- [Work instructions] Some of the lines below need repeating. Reproduce exactly those between the lines holding "in the discussion." and "Feedback: It does", inclusive.

- [Supplied information]
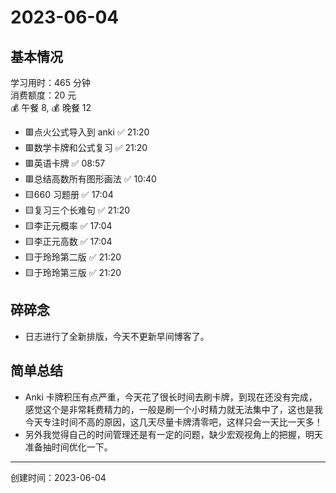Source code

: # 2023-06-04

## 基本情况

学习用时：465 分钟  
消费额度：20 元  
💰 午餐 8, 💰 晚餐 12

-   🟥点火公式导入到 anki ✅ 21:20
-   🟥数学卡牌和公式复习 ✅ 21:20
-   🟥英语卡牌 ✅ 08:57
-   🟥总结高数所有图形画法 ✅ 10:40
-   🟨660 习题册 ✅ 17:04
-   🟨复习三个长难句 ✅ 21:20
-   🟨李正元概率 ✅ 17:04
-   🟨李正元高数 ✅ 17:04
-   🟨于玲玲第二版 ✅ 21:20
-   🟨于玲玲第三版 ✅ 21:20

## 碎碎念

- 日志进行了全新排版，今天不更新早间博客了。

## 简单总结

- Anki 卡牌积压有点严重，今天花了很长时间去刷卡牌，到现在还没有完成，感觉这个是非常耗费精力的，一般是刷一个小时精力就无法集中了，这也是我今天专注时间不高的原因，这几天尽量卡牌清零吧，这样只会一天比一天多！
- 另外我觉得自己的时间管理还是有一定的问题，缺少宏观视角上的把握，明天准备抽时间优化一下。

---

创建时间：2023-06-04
---
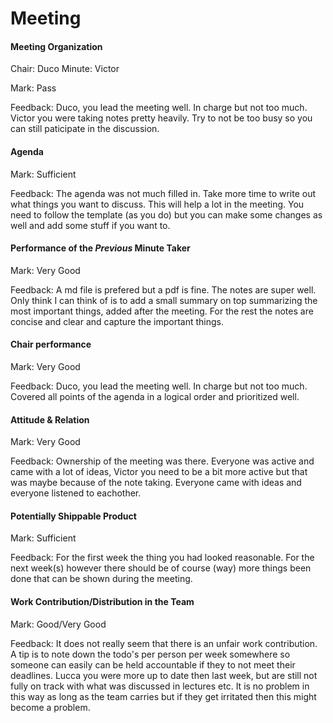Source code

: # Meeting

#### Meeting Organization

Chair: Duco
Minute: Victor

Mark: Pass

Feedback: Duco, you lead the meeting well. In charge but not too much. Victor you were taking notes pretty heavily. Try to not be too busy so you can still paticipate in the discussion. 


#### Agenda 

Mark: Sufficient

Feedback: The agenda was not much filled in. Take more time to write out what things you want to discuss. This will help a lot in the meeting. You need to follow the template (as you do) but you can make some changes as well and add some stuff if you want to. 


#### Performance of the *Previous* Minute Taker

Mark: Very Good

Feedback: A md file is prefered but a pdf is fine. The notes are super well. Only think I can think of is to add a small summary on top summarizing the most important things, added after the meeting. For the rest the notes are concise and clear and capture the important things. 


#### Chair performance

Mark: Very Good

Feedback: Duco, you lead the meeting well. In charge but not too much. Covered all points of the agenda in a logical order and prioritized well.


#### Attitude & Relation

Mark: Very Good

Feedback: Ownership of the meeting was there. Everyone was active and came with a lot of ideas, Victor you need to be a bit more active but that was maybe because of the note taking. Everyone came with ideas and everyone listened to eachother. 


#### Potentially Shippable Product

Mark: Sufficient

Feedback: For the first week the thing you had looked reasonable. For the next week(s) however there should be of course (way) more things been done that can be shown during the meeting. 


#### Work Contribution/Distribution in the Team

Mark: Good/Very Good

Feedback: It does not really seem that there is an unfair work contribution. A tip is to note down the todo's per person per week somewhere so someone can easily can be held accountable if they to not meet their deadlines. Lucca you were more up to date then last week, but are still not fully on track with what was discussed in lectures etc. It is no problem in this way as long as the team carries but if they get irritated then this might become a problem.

- [Answer section]
Feedback: Duco, you lead the meeting well. In charge but not too much. Victor you were taking notes pretty heavily. Try to not be too busy so you can still paticipate in the discussion. 


#### Agenda 

Mark: Sufficient

Feedback: The agenda was not much filled in. Take more time to write out what things you want to discuss. This will help a lot in the meeting. You need to follow the template (as you do) but you can make some changes as well and add some stuff if you want to. 


#### Performance of the *Previous* Minute Taker

Mark: Very Good

Feedback: A md file is prefered but a pdf is fine. The notes are super well. Only think I can think of is to add a small summary on top summarizing the most important things, added after the meeting. For the rest the notes are concise and clear and capture the important things. 


#### Chair performance

Mark: Very Good

Feedback: Duco, you lead the meeting well. In charge but not too much. Covered all points of the agenda in a logical order and prioritized well.


#### Attitude & Relation

Mark: Very Good

Feedback: Ownership of the meeting was there. Everyone was active and came with a lot of ideas, Victor you need to be a bit more active but that was maybe because of the note taking. Everyone came with ideas and everyone listened to eachother. 


#### Potentially Shippable Product

Mark: Sufficient

Feedback: For the first week the thing you had looked reasonable. For the next week(s) however there should be of course (way) more things been done that can be shown during the meeting. 


#### Work Contribution/Distribution in the Team

Mark: Good/Very Good

Feedback: It does not really seem that there is an unfair work contribution. A tip is to note down the todo's per person per week somewhere so someone can easily can be held accountable if they to not meet their deadlines. Lucca you were more up to date then last week, but are still not fully on track with what was discussed in lectures etc. It is no problem in this way as long as the team carries but if they get irritated then this might become a problem.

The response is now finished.